How do you manage object storage for large files in cloud-native environments?
In cloud-native environments, managing large files (such as multimedia, datasets, backups) mainly relies on object storage services. Object storage provides nearly unlimited scalability, high durability, and a pay-as-you-go model, and is accessed through standard APIs (such as S3). It naturally aligns with the dynamic and scalable characteristics of containerization, microservices, and Serverless, making it the core infrastructure for handling massive amounts of unstructured data.
The core advantages of object storage lie in its flat namespace (buckets and objects), HTTP RESTful interface, and elastic scalability. For large file management, key features include chunked uploads (multipart uploads) to avoid single transfer failures, lifecycle policies to automatically dump cold data to the archive tier, cross-region replication to ensure high availability/disaster recovery, and CDN integration for accelerated distribution.

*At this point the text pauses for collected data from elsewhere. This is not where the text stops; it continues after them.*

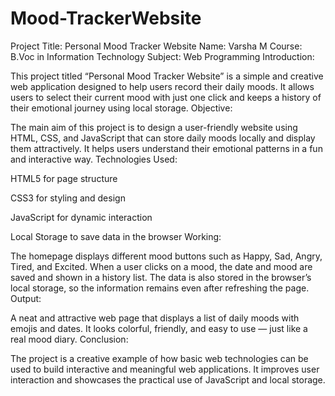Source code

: # Mood-TrackerWebsite
Project Title: Personal Mood Tracker Website
Name: Varsha M
Course: B.Voc in Information Technology
Subject: Web Programming
Introduction:

This project titled “Personal Mood Tracker Website” is a simple and creative web application designed to help users record their daily moods. It allows users to select their current mood with just one click and keeps a history of their emotional journey using local storage.
Objective:

The main aim of this project is to design a user-friendly website using HTML, CSS, and JavaScript that can store daily moods locally and display them attractively. It helps users understand their emotional patterns in a fun and interactive way.
Technologies Used:

HTML5 for page structure

CSS3 for styling and design

JavaScript for dynamic interaction

Local Storage to save data in the browser
Working:

The homepage displays different mood buttons such as Happy, Sad, Angry, Tired, and Excited. When a user clicks on a mood, the date and mood are saved and shown in a history list. The data is also stored in the browser’s local storage, so the information remains even after refreshing the page.
Output:

A neat and attractive web page that displays a list of daily moods with emojis and dates. It looks colorful, friendly, and easy to use — just like a real mood diary.
Conclusion:

The project is a creative example of how basic web technologies can be used to build interactive and meaningful web applications. It improves user interaction and showcases the practical use of JavaScript and local storage.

It integrates with Kubernetes CSI, allowing applications to mount storage declaratively through PVCs or access it directly via SDKs.

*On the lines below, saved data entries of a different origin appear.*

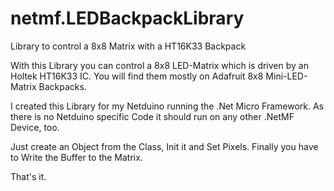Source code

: # netmf.LEDBackpackLibrary
Library to control a 8x8 Matrix with a HT16K33 Backpack

With this Library you can control a 8x8 LED-Matrix which is driven by an Holtek HT16K33 IC.
You will find them mostly on Adafruit 8x8 Mini-LED-Matrix Backpacks.

I created this Library for my Netduino running the .Net Micro Framework.
As there is no Netduino specific Code it should run on any other .NetMF Device, too.

Just create an Object from the Class, Init it and Set Pixels.
Finally you have to Write the Buffer to the Matrix.

That's it.
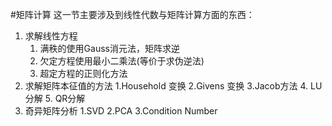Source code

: #矩阵计算
这一节主要涉及到线性代数与矩阵计算方面的东西：
1. 求解线性方程
    1. 满秩的使用Gauss消元法，矩阵求逆
    2. 欠定方程使用最小二乘法(等价于求伪逆法)
    3. 超定方程的正则化方法
2. 求解矩阵本征值的方法
    1.Household 变换
    2.Givens 变换
    3.Jacob方法
    4. LU分解
    5. QR分解
3. 奇异矩阵分析
    1.SVD
    2.PCA
    3.Condition Number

Typical practice steps are: 1. Select a service: Deploy/adopt an S3-compatible object storage (such as MinIO, Ceph RBD, or public cloud OSS/S3); 2. Integrate CSI driver: Install the corresponding CSI plugin in the K8s cluster; 3. Configure storage class: Define PVC templates to enable large file optimization features (such as chunk size); 4. Apply and declare PVC: Pods mount volumes to automatically provision storage, or directly call SDKs to operate objects; 5. Optimize settings: Configure lifecycle rules, version control, and access policies for buckets. Large files are written directly to object storage to avoid node local storage limitations.